How much coffee per cup should you use? There is more to making good coffee than knowing what the perfect kinds of coffee beans are and perfecting your brewing technique.
A huge part of the process also includes taking precise measurements and understanding how to tweak brewing ratios according to one’s tastes.
For what is the purpose of high end coffee makers and exotic coffee beans if you don’t know how much ground coffee per cup to use or what the right amount of water is?
How Many Tablespoons Of Coffee Per Cup?
The definition of a “good cup of coffee” differs from person to person, so the brewing ratios below is merely a guideline- you can treat it as a starting point for further experimentation. You can tweak the amount of water or coffee as needed.

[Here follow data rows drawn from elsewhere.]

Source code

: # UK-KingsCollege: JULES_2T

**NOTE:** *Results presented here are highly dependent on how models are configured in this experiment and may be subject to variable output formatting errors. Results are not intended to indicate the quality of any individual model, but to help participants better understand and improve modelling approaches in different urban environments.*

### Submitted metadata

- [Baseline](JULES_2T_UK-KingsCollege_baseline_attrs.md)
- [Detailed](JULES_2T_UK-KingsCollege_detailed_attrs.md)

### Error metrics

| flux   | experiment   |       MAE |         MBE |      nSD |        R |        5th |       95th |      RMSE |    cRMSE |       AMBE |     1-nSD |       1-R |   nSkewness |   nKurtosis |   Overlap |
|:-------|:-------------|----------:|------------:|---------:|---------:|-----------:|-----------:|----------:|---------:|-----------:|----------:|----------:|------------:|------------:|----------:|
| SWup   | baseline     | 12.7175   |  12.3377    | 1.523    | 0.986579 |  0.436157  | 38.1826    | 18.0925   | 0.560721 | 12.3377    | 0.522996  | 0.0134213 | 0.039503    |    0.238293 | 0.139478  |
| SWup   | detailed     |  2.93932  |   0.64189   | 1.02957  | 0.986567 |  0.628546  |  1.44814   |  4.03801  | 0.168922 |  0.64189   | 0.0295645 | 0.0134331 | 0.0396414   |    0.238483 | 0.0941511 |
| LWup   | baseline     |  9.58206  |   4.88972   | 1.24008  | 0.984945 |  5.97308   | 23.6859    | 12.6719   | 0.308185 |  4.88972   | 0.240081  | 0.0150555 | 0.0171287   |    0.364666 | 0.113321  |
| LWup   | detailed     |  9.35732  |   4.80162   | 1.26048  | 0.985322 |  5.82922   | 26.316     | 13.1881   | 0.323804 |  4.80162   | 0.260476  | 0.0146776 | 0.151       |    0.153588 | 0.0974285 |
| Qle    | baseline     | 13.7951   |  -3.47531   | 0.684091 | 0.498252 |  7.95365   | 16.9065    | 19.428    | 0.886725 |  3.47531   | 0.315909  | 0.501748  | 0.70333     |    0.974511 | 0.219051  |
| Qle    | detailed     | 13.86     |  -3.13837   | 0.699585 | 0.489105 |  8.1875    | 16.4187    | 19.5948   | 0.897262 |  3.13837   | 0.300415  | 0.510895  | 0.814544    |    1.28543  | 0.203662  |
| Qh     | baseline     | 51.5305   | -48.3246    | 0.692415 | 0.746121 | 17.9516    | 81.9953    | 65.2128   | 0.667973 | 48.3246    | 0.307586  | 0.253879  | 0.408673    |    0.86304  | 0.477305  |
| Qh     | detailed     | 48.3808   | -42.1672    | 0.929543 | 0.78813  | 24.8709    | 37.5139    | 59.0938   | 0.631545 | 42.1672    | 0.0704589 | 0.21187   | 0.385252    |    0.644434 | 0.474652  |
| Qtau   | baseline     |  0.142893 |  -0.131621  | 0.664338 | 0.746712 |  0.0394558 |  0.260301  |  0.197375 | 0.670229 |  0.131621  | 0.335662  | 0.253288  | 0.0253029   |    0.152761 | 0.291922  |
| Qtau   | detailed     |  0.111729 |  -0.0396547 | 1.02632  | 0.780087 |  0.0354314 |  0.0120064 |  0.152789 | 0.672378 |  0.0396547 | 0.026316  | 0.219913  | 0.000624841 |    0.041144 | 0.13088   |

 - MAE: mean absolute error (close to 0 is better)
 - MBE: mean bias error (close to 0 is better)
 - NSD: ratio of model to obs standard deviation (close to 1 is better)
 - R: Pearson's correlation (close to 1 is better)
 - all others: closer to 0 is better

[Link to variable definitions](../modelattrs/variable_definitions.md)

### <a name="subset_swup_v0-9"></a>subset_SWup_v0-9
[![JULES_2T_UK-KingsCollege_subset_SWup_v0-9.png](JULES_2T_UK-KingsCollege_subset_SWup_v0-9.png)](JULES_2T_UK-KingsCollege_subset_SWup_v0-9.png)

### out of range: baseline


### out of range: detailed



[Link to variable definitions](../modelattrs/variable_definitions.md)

A rough guideline for a deep, balanced brew is to use two tablespoons of ground coffee for every six ounces of water (3/4 cup).
This is equivalent to one gram of coffee per 16 millimeters of water, if you want to be more precise. For larger batches of coffee, this is sixty grams of coffee grounds per liter of water.
From the figures above, we can see that 1:16 is the ratio that most people aim for when making coffee. In general, anywhere from 1:15 – 1:19 is okay.
Related | How Many Tablespoons In A Cup?
How Many Scoops Of Coffee Per Cup?
A food scale and a coffee scoop are the usual equipment that home brewers use. This allows for precise measurements every time you make a cuppa and also prevents wastage. Sure, you can measure coffee grounds by sight alone, but this is more often than not unreliable.
If people want a method to measure coffee that is accurate as it is easy, they can opt to use just a coffee scoop instead.
For example, one scoop of coffee using the RSVP Endurance Coffee Scoop gives you enough for six ounces of water.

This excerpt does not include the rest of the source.